* [How to complete this task]
Count the lines below with the string "drag" in them. Only the number should be given.

Data for this task Start Marker

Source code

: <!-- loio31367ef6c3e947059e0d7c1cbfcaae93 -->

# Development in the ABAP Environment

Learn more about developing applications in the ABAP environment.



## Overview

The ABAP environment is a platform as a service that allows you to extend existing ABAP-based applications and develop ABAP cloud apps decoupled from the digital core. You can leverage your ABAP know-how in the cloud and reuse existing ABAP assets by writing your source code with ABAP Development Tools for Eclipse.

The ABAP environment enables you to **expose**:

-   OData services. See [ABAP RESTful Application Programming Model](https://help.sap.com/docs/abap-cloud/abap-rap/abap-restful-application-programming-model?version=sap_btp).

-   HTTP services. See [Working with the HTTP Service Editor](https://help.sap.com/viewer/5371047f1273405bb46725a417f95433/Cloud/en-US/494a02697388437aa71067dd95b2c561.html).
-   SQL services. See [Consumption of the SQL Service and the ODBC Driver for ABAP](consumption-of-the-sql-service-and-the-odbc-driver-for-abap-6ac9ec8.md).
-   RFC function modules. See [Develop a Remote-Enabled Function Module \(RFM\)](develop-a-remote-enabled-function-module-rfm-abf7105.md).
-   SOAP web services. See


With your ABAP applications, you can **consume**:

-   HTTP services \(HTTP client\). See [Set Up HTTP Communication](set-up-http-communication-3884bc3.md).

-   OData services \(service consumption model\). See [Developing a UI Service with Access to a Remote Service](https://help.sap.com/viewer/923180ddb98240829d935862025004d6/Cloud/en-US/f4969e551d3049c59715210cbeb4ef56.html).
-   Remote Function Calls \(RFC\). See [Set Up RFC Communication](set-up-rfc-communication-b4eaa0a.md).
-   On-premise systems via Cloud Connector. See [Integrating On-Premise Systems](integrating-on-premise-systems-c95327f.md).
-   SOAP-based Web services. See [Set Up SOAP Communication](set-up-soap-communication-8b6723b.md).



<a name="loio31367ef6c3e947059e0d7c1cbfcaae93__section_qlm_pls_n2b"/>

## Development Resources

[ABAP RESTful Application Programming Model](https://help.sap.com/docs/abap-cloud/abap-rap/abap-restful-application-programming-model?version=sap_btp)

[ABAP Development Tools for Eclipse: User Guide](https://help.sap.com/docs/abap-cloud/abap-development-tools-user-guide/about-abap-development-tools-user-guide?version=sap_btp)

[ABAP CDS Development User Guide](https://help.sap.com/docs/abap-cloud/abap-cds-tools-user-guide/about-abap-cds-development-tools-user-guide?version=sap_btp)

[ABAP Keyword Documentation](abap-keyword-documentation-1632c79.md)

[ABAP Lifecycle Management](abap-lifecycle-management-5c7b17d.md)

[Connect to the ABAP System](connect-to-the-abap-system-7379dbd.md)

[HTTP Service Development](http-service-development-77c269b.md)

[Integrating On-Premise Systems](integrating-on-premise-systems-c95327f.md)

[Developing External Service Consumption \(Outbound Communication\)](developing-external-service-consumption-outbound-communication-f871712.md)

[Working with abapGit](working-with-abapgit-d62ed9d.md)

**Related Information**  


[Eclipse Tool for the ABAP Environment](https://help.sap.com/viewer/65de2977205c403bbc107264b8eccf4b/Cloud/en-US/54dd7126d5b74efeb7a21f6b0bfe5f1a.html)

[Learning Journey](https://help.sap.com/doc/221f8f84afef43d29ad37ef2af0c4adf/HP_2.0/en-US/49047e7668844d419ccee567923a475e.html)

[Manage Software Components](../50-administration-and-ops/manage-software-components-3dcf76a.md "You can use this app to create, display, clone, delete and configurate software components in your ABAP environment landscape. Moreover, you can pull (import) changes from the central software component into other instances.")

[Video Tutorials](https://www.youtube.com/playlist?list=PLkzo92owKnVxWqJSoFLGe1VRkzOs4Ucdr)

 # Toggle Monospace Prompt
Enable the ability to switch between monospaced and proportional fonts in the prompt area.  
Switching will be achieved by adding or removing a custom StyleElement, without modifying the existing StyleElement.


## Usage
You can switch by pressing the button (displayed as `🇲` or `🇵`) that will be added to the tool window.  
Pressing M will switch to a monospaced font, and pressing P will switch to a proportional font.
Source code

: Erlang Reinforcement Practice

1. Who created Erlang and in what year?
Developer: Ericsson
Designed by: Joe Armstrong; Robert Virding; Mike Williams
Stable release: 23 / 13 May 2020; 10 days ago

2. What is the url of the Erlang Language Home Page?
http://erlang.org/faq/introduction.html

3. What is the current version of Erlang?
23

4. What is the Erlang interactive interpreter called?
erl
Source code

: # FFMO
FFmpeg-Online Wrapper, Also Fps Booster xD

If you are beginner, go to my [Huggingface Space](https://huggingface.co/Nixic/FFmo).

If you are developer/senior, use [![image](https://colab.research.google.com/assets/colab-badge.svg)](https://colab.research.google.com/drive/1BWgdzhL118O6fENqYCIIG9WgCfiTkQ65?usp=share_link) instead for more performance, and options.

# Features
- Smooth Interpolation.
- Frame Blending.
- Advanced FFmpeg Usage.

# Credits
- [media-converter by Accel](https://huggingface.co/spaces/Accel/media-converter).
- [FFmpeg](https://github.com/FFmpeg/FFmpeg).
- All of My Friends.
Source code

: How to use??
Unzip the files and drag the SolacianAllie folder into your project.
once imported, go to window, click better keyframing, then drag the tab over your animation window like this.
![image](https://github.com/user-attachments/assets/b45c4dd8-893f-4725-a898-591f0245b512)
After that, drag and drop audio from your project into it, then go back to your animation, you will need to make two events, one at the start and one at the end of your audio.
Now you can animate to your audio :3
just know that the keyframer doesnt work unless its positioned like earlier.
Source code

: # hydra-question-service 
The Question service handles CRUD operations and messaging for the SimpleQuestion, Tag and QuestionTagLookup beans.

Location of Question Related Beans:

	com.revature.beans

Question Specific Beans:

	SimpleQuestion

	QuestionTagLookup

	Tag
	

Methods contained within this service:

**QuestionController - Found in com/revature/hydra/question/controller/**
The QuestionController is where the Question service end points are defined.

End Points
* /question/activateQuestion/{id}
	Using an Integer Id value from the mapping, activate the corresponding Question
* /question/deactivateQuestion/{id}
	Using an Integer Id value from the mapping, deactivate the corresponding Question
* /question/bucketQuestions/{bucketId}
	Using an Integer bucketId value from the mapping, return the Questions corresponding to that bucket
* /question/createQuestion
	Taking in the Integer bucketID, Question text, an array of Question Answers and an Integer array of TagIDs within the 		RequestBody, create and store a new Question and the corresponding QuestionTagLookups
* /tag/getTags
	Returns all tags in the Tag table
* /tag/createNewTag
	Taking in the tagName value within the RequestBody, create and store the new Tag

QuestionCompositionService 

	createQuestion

Data for this task End Marker

* [Task response]
3